- [ENTRIES SHOWN]:
——

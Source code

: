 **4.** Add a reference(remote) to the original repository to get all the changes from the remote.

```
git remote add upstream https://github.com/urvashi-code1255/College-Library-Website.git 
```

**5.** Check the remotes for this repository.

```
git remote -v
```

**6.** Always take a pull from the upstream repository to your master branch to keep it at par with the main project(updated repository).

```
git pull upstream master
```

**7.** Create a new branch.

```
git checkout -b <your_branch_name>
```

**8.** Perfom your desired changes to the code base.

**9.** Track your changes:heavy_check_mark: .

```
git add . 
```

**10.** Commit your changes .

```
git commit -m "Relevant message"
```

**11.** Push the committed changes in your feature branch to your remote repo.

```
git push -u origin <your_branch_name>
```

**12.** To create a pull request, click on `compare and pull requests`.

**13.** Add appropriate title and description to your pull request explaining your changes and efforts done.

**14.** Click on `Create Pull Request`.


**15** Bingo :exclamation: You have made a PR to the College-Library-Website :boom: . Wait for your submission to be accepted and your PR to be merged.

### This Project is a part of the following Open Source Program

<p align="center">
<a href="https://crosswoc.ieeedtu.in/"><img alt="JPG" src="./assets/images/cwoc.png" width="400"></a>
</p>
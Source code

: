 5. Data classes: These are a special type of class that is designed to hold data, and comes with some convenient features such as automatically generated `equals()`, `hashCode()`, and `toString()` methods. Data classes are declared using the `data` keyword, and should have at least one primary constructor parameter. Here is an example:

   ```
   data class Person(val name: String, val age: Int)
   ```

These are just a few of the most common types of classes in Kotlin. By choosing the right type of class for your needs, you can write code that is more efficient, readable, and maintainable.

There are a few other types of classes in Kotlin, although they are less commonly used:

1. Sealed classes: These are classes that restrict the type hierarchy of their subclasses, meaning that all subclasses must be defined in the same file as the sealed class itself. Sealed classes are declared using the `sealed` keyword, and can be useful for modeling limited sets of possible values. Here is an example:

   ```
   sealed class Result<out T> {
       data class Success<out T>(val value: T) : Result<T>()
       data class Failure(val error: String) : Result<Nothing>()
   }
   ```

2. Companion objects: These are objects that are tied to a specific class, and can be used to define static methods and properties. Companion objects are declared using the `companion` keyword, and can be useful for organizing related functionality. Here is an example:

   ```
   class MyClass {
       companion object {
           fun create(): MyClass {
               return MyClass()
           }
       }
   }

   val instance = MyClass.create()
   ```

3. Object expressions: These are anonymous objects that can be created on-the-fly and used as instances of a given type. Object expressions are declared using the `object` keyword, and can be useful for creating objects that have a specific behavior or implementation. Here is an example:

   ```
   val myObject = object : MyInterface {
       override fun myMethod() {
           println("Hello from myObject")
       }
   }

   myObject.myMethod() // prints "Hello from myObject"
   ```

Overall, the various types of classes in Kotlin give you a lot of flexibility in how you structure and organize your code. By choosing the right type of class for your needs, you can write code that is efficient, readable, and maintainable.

——

- [YOUR INSTRUCTIONS]:
Say only how many lines in the records carry the word "write".

- [RESULT]:
2